Segment Open
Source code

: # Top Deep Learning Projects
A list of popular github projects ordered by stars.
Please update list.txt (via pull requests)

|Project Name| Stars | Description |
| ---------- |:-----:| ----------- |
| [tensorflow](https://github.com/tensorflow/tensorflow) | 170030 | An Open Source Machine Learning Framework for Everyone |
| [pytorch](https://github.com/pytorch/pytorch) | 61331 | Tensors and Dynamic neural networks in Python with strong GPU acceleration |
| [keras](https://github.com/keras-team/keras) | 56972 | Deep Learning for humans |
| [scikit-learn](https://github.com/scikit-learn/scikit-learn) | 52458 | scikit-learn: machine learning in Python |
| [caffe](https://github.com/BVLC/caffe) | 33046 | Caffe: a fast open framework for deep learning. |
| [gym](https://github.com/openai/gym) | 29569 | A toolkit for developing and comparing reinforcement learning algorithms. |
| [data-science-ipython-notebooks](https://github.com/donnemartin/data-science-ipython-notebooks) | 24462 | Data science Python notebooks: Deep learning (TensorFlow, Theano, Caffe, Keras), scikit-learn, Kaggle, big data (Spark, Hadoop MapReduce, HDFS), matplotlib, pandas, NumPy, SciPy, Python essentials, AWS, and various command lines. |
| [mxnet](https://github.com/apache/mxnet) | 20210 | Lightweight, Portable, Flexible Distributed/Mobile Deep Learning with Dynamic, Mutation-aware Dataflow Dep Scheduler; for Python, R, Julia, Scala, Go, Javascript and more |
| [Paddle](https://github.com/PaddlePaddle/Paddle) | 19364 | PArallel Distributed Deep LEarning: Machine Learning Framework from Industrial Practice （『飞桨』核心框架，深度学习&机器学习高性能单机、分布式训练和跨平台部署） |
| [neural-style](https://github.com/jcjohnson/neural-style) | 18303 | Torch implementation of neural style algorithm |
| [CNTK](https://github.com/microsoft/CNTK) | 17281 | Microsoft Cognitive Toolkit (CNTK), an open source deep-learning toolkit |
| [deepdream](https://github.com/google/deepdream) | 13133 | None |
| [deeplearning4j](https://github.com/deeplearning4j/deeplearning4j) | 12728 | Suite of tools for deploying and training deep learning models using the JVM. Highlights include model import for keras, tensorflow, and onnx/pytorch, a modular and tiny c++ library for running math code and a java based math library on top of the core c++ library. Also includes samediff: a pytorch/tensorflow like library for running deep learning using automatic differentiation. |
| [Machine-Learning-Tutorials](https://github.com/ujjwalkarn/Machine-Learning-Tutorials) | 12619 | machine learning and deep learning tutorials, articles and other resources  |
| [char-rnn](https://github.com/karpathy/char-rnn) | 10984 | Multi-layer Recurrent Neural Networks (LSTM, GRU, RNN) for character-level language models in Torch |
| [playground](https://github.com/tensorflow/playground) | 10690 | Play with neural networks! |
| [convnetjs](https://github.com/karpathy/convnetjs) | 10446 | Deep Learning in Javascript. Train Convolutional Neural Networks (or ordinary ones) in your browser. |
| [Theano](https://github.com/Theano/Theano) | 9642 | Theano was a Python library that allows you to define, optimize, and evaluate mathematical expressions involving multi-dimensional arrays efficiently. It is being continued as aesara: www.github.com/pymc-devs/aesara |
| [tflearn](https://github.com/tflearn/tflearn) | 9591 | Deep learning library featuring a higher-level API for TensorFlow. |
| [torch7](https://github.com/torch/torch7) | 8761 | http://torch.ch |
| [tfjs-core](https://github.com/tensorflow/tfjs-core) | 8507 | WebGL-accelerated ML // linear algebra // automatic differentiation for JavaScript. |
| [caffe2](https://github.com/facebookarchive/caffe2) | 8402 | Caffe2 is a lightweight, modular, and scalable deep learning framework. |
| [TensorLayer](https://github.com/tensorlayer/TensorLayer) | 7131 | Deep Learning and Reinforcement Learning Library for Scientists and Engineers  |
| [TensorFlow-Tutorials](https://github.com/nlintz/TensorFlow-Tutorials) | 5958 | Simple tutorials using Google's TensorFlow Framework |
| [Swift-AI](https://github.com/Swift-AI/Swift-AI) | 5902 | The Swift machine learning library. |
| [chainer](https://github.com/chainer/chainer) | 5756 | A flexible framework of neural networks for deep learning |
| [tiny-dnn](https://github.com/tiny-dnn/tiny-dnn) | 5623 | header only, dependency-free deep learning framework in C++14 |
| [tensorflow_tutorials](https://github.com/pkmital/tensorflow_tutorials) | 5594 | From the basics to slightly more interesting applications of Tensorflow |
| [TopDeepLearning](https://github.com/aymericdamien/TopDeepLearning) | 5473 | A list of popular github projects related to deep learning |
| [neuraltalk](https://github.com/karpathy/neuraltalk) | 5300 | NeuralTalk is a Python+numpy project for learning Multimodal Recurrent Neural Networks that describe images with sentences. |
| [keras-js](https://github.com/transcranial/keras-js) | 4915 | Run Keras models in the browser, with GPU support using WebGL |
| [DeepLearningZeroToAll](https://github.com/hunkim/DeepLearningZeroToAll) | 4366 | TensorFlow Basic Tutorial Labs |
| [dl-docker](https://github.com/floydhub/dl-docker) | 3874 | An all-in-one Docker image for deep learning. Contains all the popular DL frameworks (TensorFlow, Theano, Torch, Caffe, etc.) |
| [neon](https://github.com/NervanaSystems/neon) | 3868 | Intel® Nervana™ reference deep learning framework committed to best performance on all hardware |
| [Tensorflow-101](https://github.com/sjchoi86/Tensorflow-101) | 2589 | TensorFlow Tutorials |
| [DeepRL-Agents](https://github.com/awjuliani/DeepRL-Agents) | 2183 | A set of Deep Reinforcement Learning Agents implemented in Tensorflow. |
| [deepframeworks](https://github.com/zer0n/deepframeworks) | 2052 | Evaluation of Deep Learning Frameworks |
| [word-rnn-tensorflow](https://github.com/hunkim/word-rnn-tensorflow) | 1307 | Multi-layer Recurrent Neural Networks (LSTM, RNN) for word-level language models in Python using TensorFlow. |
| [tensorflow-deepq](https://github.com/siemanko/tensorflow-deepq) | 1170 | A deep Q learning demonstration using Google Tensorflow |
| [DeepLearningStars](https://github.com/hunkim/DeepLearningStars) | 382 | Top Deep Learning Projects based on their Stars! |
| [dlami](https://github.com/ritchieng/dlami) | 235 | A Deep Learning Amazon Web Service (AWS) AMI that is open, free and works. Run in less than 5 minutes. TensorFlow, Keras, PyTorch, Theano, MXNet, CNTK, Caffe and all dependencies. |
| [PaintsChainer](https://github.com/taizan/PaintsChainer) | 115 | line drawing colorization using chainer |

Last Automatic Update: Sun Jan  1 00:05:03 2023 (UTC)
Segment Closed
_About this exercise:_
Give back, word for word, only the lines above from the line holding "with sentences. |" to the line holding "in Tensorflow. |", both included.

_Worked solution:_
| [neuraltalk](https://github.com/karpathy/neuraltalk) | 5300 | NeuralTalk is a Python+numpy project for learning Multimodal Recurrent Neural Networks that describe images with sentences. |
| [keras-js](https://github.com/transcranial/keras-js) | 4915 | Run Keras models in the browser, with GPU support using WebGL |
| [DeepLearningZeroToAll](https://github.com/hunkim/DeepLearningZeroToAll) | 4366 | TensorFlow Basic Tutorial Labs |
| [dl-docker](https://github.com/floydhub/dl-docker) | 3874 | An all-in-one Docker image for deep learning. Contains all the popular DL frameworks (TensorFlow, Theano, Torch, Caffe, etc.) |
| [neon](https://github.com/NervanaSystems/neon) | 3868 | Intel® Nervana™ reference deep learning framework committed to best performance on all hardware |
| [Tensorflow-101](https://github.com/sjchoi86/Tensorflow-101) | 2589 | TensorFlow Tutorials |
| [DeepRL-Agents](https://github.com/awjuliani/DeepRL-Agents) | 2183 | A set of Deep Reinforcement Learning Agents implemented in Tensorflow. |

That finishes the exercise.